Ahlborn was seriously injured in a motor vehicle accident on January 2, 1996. As a result of this accident, she suffered severe personal injuries, especially to her head, which required extensive medical care and rendered her permanently disabled. While under treatment, Ahlborn applied and qualified for medical benefits under the Arkansas Medicaid program, administered in the State by appellee Arkansas Department of Human Services (“ADHS”). In applying for benefits, Arkansas law required Ahlborn to assign to ADHS her “right to any settlement, judgment, or award” she might receive from third parties, “to the full extent of any amount which may be paid by Medicaid for the benefit of the applicant.” Ark.Code Ann. § 20-77-307(a). In total, ADHS provided Medicaid benefits to or on behalf of Ahlborn in the amount of at least $215,645.30, which fully relieved her debt to health care providers.

The parties agree that Ahlborn’s injuries gave rise to claims other than past medical care, including loss of earnings and working time, pain and suffering, and permanent impairment of ability to earn in the future. The parties also stipulated that an estimate of Ahlborn’s damages totals approximately $3,040,708.12. However, in mid-2002, Ahlborn was paid $550,000 following a compromise settlement reached through negotiations with her insurance company and third parties allegedly liable for her injuries. This was a lump-sum settlement that did not allocate Ahlborn’s recovery among her various claims. The State was not a party to the settlement. The Director of ADHS asserted a lien against Ahlborn’s settlement for the amount of benefits ADHS provided, pursuant to Arkansas Code Sections 20-77-301 through 20-77-313 (third-party liability).
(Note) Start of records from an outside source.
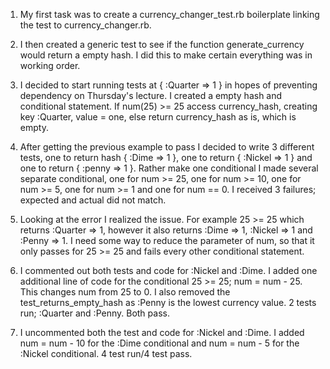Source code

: 1. My first task was to create a currency_changer_test.rb boilerplate linking the test to currency_changer.rb.

2. I then created a generic test to see if the function generate_currency would return a empty hash. I did this to make certain everything was in working order.

3. I decided to start running tests at { :Quarter => 1 } in hopes of preventing dependency on Thursday's lecture. I created a empty hash and conditional statement. If num(25) >= 25 access currency_hash, creating key :Quarter, value = one, else return currency_hash as is, which is empty.

4. After getting the previous example to pass I decided to write 3 different tests, one to return hash { :Dime => 1 }, one to return { :Nickel => 1 } and one to return { :penny => 1 }. Rather make one conditional I made several separate conditional, one for num >= 25, one for num >= 10, one for num >= 5, one for num >= 1 and one for num == 0. I received 3 failures; expected and actual did not match.

5. Looking at the error I realized the issue. For example 25 >= 25 which returns :Quarter => 1, however it also returns :Dime => 1, :Nickel => 1 and :Penny => 1. I need some way to reduce the parameter of num, so that it only passes for 25 >= 25 and fails every other conditional statement.

6. I commented out both tests and code for :Nickel and :Dime. I added one additional line of code for the conditional 25 >= 25; num = num - 25. This changes num from 25 to 0. I also removed the test_returns_empty_hash as :Penny is the lowest currency value. 2 tests run; :Quarter and :Penny. Both pass. 

7. I uncommented both the test and code for :Nickel and :Dime. I added num = num - 10 for the :Dime conditional and num = num - 5 for the :Nickel conditional. 4 test run/4 test pass.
Ahlborn brought suit seeking a declaratory judgment, arguing that ADHS can only recover that portion of her settlement representing payment for past medical expenses. The parties characterize the sole issue in this case as one of statutory construction: whether federal Medicaid statutes, which provide for the assignment of rights to third-party payments, but prohibit placing a lien on a Medicaid recipient’s property, limit the State’s recovery to only those portions of the payments made for medical expenses. The parties have entered into a stipulation regarding damages, whereby the State will recover $215,645.30 if it prevails on the statutory construction issue, but only $35,581.47 if Ahlborn prevails. This first figure represents the total amount the parties stipulated the State paid in relation to Ahlborn’s care. The parties stipulated that the second figure, which represents 16.5 percent of this total amount, is a fair representation of the percentage of the settlement constituting payment by the tortfeasor for past medical care.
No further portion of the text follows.